------ INPUT ------

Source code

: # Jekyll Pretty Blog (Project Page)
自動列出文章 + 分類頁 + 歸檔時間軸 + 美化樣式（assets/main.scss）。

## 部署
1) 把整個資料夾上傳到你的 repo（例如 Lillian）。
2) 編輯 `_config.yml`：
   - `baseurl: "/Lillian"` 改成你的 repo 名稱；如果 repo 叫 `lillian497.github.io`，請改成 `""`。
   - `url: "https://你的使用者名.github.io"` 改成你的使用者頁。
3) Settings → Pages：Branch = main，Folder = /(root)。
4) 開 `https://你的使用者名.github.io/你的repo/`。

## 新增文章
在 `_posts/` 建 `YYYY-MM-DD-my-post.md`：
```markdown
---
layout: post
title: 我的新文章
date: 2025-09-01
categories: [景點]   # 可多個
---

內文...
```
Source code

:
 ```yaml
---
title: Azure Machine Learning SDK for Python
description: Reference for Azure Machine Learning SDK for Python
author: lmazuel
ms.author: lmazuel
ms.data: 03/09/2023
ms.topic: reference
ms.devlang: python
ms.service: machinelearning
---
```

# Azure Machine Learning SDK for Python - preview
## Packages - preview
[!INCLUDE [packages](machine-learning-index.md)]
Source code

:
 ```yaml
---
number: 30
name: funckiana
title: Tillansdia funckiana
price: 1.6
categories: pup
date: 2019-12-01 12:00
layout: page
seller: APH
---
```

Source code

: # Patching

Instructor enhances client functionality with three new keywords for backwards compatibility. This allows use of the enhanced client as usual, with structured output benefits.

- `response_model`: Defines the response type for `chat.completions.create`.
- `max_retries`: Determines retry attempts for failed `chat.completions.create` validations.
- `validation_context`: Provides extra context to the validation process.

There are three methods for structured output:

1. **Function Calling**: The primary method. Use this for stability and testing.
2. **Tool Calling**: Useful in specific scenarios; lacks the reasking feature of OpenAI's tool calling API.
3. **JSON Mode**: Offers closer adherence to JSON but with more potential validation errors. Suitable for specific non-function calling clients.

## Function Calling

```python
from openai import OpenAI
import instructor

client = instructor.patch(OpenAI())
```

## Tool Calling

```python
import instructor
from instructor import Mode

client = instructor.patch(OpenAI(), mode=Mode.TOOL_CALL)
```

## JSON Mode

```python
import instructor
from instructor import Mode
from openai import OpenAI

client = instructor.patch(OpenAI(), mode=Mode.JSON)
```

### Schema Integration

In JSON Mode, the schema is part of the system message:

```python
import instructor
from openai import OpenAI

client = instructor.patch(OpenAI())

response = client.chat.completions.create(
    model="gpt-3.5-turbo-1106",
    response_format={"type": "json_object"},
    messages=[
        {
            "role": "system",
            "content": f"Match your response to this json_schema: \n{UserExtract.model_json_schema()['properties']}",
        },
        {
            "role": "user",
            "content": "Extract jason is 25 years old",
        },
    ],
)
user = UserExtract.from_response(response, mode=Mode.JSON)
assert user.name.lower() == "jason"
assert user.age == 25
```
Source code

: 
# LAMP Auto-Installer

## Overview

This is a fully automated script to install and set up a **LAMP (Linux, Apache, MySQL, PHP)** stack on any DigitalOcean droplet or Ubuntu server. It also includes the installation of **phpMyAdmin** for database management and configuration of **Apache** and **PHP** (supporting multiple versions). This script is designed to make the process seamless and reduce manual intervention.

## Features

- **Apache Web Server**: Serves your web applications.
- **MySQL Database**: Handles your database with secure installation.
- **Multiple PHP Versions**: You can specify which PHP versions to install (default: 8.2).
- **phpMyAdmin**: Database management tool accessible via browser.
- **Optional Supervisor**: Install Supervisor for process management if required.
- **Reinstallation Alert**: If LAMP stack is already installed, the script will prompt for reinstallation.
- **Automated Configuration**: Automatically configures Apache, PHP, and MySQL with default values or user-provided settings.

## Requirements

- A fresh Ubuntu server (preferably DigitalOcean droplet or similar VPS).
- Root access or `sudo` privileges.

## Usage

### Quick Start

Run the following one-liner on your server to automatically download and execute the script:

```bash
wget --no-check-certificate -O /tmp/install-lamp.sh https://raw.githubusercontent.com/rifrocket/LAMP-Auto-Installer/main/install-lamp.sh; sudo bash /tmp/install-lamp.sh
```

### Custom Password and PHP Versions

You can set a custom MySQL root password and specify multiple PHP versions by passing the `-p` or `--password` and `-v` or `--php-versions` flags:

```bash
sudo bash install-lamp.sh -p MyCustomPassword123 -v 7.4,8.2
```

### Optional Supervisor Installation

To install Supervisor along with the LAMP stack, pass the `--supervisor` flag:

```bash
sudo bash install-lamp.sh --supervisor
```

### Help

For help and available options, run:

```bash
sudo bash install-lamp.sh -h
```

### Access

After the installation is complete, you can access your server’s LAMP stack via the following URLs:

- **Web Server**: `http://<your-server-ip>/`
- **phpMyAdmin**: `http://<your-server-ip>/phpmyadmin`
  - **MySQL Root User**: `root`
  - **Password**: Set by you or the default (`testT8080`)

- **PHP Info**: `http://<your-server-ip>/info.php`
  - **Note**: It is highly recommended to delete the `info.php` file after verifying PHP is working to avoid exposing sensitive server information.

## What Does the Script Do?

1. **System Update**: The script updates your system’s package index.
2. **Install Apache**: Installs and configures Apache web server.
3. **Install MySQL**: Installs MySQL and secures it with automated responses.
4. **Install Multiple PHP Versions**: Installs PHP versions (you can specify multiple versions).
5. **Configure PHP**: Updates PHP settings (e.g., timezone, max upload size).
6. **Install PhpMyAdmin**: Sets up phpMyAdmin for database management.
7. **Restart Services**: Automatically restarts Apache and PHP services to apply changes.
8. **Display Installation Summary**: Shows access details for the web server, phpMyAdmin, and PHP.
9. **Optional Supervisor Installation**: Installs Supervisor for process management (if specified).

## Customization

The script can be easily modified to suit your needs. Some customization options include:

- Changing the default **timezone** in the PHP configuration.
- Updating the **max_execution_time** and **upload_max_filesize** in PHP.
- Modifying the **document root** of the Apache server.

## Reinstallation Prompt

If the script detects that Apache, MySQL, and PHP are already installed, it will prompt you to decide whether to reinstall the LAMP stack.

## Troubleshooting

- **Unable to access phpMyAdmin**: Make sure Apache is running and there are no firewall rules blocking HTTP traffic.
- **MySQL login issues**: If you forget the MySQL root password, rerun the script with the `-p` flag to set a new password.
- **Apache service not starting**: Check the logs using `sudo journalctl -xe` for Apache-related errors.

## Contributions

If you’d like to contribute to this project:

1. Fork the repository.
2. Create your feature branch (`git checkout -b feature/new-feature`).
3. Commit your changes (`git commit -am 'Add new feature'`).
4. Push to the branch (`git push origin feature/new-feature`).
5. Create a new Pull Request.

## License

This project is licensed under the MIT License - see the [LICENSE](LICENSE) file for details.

------

PROBLEM REQUIREMENTS -
Copy every line from the records that holds the string "MySQL".

ANSWER BOX -
This is a fully automated script to install and set up a **LAMP (Linux, Apache, MySQL, PHP)** stack on any DigitalOcean droplet or Ubuntu server. It also includes the installation of **phpMyAdmin** for database management and configuration of **Apache** and **PHP** (supporting multiple versions). This script is designed to make the process seamless and reduce manual intervention.
- **MySQL Database**: Handles your database with secure installation.
- **Automated Configuration**: Automatically configures Apache, PHP, and MySQL with default values or user-provided settings.
You can set a custom MySQL root password and specify multiple PHP versions by passing the `-p` or `--password` and `-v` or `--php-versions` flags:
  - **MySQL Root User**: `root`
3. **Install MySQL**: Installs MySQL and secures it with automated responses.
If the script detects that Apache, MySQL, and PHP are already installed, it will prompt you to decide whether to reinstall the LAMP stack.
- **MySQL login issues**: If you forget the MySQL root password, rerun the script with the `-p` flag to set a new password.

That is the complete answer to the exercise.